Heftige Kontroversen - Palais Clam-Gallas wird renoviert, spätere Verwendung offen

Wien - Als der bekannte österreichische Schriftsteller Robert Menasse unlängst erfuhr, er werde zum Ritter des französischen Ordens "Les Arts et Lettres" ernannt, wollte er sich sogleich für einen Französisch-Sprachkurs anmelden. Verblüfft musste er feststellen, dass das Kulturinstitut seine traditionsreichen Kurse im Februar eingestellt hatte. Für Menasse ein katastrophales Signal einer Kulturnation mit desaströsen Auswirkungen. In seiner Dankesrede forderte er als frisch geschlagener Ritter die Wiedereinführung der Kurse und gleichzeitige Inskription von ihm selbst als erster neuer Schüler. Doch für eine Wiederaufnahme der Kurse gibt es keine Hoffnung, im Gegenteil. Auch die Zukunft des Palais Clam-Gallas, des im französischen Besitz befindlichen Sitzes des Kulturinstituts in Wien-Alsergrund, wird derzeit neu überdacht.

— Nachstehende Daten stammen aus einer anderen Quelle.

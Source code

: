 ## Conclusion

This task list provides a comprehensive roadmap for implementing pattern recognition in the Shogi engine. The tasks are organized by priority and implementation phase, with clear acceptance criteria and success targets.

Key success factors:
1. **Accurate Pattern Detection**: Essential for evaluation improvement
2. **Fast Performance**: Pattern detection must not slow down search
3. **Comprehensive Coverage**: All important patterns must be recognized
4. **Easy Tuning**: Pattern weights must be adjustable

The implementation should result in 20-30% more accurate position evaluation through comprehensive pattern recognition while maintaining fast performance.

"Unwetter" über dem Institut Francais

Seit die französische Tageszeitung "Le Figaro" vor wenigen Tagen von einem "Unwetter" über dem Institut Francais de Vienne berichtet hatte, herrscht wieder Unruhe in der frankophonen Gemeinde der Bundeshauptstadt. Dabei bringt man am Kulturinstitut gerade die Nachwehen der unwürdigen Vorgänge rund um den vor einem Jahr überraschend gefällten Schließungs-Beschluss der allgemeinen Sprachkurse über die Bühne. Damals waren 17 Sprachlehrer gekündigt worden, doch weder wurden dazu vorbereitende und begleitende Gespräche geführt, noch wurden die Kündigungsfristen eingehalten oder das AMS verständigt. Man fand sich vor dem Arbeitsgericht wieder. Mit der den Angestellten zugesprochenen Summe und den Anwaltskosten dürfte man rund 300.000 Euro gezahlt haben, schätzt "Le Figaro". "Das unüberlegte Vorgehen hat öffentliche französische Gelder gekostet", empört sich ein Insider.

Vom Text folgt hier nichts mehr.